Khan has proposed a set or ameliorative measures which might make life easier for a few poor people. But he has also made it very clear that as ‘the most business-friendly mayor’ in London’s history’, he will do absolutely nothing to alter the fundamental imbalances of power which ensure that this is a city run for Big Business, by Big Business, in which the voices of millions of residents are barely heard at all. At a time of national ferment, when Scotland has witnessed a political revolution and a wave of youth radicalisation has transformed the Labour party beyond recognition, the business-as-usual contest for the mayoralty has been like a comforting throwback to the era of pre-Corbyn politics. On the mayoral hustings only Sian Berry has sounded like someone who really wanted to address London’s fundamental problems.
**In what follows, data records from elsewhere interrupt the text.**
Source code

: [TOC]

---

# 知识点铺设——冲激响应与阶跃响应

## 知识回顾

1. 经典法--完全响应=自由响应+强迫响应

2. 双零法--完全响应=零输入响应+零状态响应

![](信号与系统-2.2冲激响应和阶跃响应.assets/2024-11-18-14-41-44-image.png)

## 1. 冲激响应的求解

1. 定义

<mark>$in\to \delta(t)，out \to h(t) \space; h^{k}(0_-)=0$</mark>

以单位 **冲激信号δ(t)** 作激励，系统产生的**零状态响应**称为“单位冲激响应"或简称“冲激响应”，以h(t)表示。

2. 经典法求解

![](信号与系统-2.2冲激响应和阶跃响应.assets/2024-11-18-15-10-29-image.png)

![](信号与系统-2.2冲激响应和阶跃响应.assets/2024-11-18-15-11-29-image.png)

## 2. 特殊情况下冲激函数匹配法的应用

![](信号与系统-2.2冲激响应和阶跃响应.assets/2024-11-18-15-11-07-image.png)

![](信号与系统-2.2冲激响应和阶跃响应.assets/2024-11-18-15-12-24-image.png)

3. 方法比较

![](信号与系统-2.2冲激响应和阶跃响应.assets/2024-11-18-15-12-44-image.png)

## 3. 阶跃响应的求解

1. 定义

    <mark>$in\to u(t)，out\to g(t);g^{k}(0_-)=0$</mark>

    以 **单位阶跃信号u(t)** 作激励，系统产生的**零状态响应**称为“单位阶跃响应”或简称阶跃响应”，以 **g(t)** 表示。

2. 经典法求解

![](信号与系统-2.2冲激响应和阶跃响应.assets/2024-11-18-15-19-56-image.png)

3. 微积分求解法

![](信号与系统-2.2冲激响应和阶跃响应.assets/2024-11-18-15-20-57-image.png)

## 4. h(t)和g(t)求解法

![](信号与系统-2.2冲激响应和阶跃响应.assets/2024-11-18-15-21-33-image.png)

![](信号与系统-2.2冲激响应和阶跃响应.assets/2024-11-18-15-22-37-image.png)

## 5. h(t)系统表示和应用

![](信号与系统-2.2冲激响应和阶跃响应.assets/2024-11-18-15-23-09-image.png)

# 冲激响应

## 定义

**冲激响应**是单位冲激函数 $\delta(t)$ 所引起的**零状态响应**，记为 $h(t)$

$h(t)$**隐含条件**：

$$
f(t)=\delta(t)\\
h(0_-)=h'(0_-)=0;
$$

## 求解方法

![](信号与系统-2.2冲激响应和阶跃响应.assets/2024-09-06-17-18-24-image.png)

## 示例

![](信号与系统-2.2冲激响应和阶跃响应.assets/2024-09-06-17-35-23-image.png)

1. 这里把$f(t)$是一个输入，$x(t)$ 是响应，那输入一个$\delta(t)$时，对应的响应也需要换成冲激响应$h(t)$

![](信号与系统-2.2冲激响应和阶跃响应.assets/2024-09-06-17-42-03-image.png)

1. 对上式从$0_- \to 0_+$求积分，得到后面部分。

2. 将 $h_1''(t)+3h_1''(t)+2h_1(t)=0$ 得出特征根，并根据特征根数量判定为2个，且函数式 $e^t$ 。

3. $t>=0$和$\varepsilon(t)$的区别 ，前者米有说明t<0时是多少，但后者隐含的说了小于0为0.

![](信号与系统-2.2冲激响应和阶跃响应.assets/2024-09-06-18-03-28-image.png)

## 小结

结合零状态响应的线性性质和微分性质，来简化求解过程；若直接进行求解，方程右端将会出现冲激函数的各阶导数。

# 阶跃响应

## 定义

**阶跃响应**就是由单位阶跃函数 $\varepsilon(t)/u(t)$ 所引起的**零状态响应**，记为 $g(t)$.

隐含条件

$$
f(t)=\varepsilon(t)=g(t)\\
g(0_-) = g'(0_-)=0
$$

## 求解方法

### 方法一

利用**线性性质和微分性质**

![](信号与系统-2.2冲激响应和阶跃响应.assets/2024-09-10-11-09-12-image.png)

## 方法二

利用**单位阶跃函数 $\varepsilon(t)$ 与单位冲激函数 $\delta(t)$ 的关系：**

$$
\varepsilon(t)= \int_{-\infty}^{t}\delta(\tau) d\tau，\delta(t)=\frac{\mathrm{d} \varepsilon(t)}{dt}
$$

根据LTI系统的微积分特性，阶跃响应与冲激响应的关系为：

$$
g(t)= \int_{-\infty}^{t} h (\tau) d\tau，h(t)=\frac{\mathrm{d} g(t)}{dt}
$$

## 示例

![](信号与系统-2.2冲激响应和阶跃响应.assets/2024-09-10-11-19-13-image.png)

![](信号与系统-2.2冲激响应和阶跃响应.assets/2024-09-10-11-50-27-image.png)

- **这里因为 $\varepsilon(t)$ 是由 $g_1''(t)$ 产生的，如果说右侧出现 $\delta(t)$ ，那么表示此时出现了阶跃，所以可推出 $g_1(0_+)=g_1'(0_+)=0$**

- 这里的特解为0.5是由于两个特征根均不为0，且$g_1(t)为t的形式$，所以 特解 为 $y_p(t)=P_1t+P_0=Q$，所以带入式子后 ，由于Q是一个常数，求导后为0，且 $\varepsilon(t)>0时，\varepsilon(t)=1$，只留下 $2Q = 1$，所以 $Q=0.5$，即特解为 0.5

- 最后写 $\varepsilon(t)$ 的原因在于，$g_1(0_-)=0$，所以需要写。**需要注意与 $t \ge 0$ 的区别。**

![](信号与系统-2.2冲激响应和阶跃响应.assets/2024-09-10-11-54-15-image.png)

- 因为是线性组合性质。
But Take Back the City, at least, have interrupted this soporific spectacle. For the past year they been organising a sequence of inspiring cultural events – mainly attracting young people of colour from London’s urban fringes (the bits where poor people still actually live) – and a series of consultations with community groups of many different types in order to produce a ‘people’s manifesto’. Their one candidate for the GLA – the inspiring Amina Gichinga – has been campaigning in Newham on a platform devised not by think tanks or focus groups, but by a programme of intense, week-in-week-out consultation and discussion with constituencies ranging from Canning Town pensioners to Kurdish youth. Today John Harris has posted a superb video about the group on the Guardian web-site. Last night I gave a lecture and hosted a discussion with Amina and one of the founders of the group, Jacob Mukherjee.
Amongst other things, their ‘People’s Manifesto’ call for a radical extension of democracy in London including participatory budgeting to give communities a real sense of ownership over municipal projects. It calls for genuine rent controls in London – surely a necessary step if any sanity is to be restored to the housing market. The manifesto calls for restoration of the Educational Maintenance Allowance and a wider recognition that the right to study is different from the right jut to get a school, college or university place – probably because it has been produced in consultation with people who know that being a poor student today means having very little opportunity actually to study, squeezed as students are between high rents, the need to work long hours for low wages and a morbid fear of finishing their education crippled by debt. It calls for an £11.00 minimum wage for London and a 20% cut in tube and bus fares.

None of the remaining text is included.